╭─ Information supplied

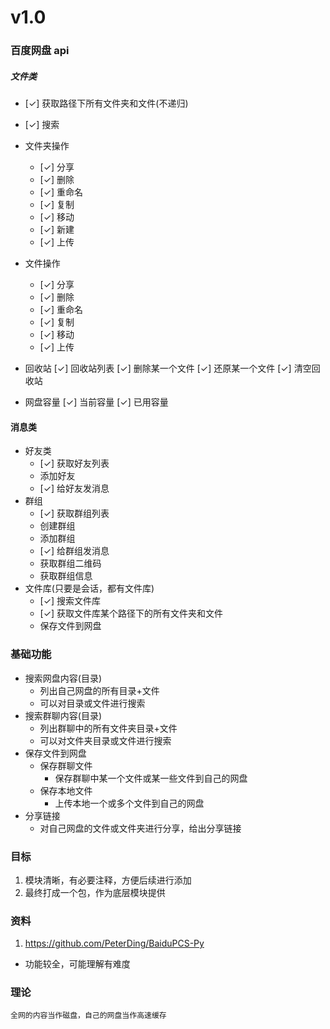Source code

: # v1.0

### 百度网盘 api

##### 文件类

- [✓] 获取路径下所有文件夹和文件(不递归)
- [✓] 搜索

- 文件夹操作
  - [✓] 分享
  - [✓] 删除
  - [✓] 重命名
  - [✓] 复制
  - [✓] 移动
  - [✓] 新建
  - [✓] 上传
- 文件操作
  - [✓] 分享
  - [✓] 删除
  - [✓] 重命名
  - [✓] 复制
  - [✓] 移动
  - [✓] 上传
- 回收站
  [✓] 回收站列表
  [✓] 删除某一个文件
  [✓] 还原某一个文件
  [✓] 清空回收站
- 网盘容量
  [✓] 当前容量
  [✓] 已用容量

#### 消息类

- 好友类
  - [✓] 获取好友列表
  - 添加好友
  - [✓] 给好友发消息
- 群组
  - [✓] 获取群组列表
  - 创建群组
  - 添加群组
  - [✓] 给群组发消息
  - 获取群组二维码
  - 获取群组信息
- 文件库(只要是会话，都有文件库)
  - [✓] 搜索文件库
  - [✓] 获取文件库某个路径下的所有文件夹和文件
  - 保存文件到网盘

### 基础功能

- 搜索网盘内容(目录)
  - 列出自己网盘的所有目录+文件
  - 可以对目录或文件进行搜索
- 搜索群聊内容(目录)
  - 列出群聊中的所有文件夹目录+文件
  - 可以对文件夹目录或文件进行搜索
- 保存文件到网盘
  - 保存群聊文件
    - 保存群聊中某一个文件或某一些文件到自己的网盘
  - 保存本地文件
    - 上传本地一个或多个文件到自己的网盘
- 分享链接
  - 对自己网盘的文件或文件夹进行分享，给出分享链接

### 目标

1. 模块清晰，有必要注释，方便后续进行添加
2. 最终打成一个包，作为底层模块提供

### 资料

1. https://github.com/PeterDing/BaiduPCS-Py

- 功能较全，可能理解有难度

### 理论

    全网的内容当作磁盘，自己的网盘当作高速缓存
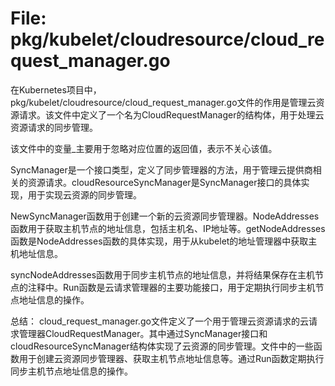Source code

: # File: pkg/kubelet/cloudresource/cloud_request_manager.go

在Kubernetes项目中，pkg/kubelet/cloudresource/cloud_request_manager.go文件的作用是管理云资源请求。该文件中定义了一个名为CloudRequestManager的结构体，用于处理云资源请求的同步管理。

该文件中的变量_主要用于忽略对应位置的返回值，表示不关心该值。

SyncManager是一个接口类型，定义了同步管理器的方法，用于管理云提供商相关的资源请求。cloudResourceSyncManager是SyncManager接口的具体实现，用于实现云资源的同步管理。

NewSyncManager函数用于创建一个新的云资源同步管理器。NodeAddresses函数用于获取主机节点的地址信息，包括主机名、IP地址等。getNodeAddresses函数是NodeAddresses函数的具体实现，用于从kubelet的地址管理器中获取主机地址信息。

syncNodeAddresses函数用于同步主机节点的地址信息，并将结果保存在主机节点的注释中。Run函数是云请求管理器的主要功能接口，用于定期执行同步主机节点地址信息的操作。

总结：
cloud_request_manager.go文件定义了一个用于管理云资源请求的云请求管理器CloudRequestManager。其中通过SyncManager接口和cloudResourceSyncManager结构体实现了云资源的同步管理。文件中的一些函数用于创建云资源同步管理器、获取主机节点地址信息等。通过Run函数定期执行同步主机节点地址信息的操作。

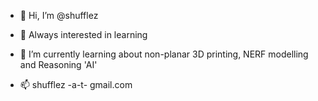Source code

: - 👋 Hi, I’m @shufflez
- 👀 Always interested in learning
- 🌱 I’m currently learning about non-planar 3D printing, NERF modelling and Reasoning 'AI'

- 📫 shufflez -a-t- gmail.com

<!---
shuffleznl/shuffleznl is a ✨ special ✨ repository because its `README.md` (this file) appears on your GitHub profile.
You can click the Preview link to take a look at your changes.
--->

╰─

## Exercise objective
Would you please retype all the data exactly? Leave out whatever pictures it holds.

## Answer below
Source code

: # v1.0

### 百度网盘 api

##### 文件类

- [✓] 获取路径下所有文件夹和文件(不递归)
- [✓] 搜索

- 文件夹操作
  - [✓] 分享
  - [✓] 删除
  - [✓] 重命名
  - [✓] 复制
  - [✓] 移动
  - [✓] 新建
  - [✓] 上传
- 文件操作
  - [✓] 分享
  - [✓] 删除
  - [✓] 重命名
  - [✓] 复制
  - [✓] 移动
  - [✓] 上传
- 回收站
  [✓] 回收站列表
  [✓] 删除某一个文件
  [✓] 还原某一个文件
  [✓] 清空回收站
- 网盘容量
  [✓] 当前容量
  [✓] 已用容量

#### 消息类

- 好友类
  - [✓] 获取好友列表
  - 添加好友
  - [✓] 给好友发消息
- 群组
  - [✓] 获取群组列表
  - 创建群组
  - 添加群组
  - [✓] 给群组发消息
  - 获取群组二维码
  - 获取群组信息
- 文件库(只要是会话，都有文件库)
  - [✓] 搜索文件库
  - [✓] 获取文件库某个路径下的所有文件夹和文件
  - 保存文件到网盘

### 基础功能

- 搜索网盘内容(目录)
  - 列出自己网盘的所有目录+文件
  - 可以对目录或文件进行搜索
- 搜索群聊内容(目录)
  - 列出群聊中的所有文件夹目录+文件
  - 可以对文件夹目录或文件进行搜索
- 保存文件到网盘
  - 保存群聊文件
    - 保存群聊中某一个文件或某一些文件到自己的网盘
  - 保存本地文件
    - 上传本地一个或多个文件到自己的网盘
- 分享链接
  - 对自己网盘的文件或文件夹进行分享，给出分享链接

### 目标

1. 模块清晰，有必要注释，方便后续进行添加
2. 最终打成一个包，作为底层模块提供

### 资料

1. https://github.com/PeterDing/BaiduPCS-Py

- 功能较全，可能理解有难度

### 理论

    全网的内容当作磁盘，自己的网盘当作高速缓存
Source code

: # File: pkg/kubelet/cloudresource/cloud_request_manager.go

在Kubernetes项目中，pkg/kubelet/cloudresource/cloud_request_manager.go文件的作用是管理云资源请求。该文件中定义了一个名为CloudRequestManager的结构体，用于处理云资源请求的同步管理。

该文件中的变量_主要用于忽略对应位置的返回值，表示不关心该值。

SyncManager是一个接口类型，定义了同步管理器的方法，用于管理云提供商相关的资源请求。cloudResourceSyncManager是SyncManager接口的具体实现，用于实现云资源的同步管理。

NewSyncManager函数用于创建一个新的云资源同步管理器。NodeAddresses函数用于获取主机节点的地址信息，包括主机名、IP地址等。getNodeAddresses函数是NodeAddresses函数的具体实现，用于从kubelet的地址管理器中获取主机地址信息。

syncNodeAddresses函数用于同步主机节点的地址信息，并将结果保存在主机节点的注释中。Run函数是云请求管理器的主要功能接口，用于定期执行同步主机节点地址信息的操作。

总结：
cloud_request_manager.go文件定义了一个用于管理云资源请求的云请求管理器CloudRequestManager。其中通过SyncManager接口和cloudResourceSyncManager结构体实现了云资源的同步管理。文件中的一些函数用于创建云资源同步管理器、获取主机节点地址信息等。通过Run函数定期执行同步主机节点地址信息的操作。

Source code

: - 👋 Hi, I’m @shufflez
- 👀 Always interested in learning
- 🌱 I’m currently learning about non-planar 3D printing, NERF modelling and Reasoning 'AI'

- 📫 shufflez -a-t- gmail.com

<!---
shuffleznl/shuffleznl is a ✨ special ✨ repository because its `README.md` (this file) appears on your GitHub profile.
You can click the Preview link to take a look at your changes.
--->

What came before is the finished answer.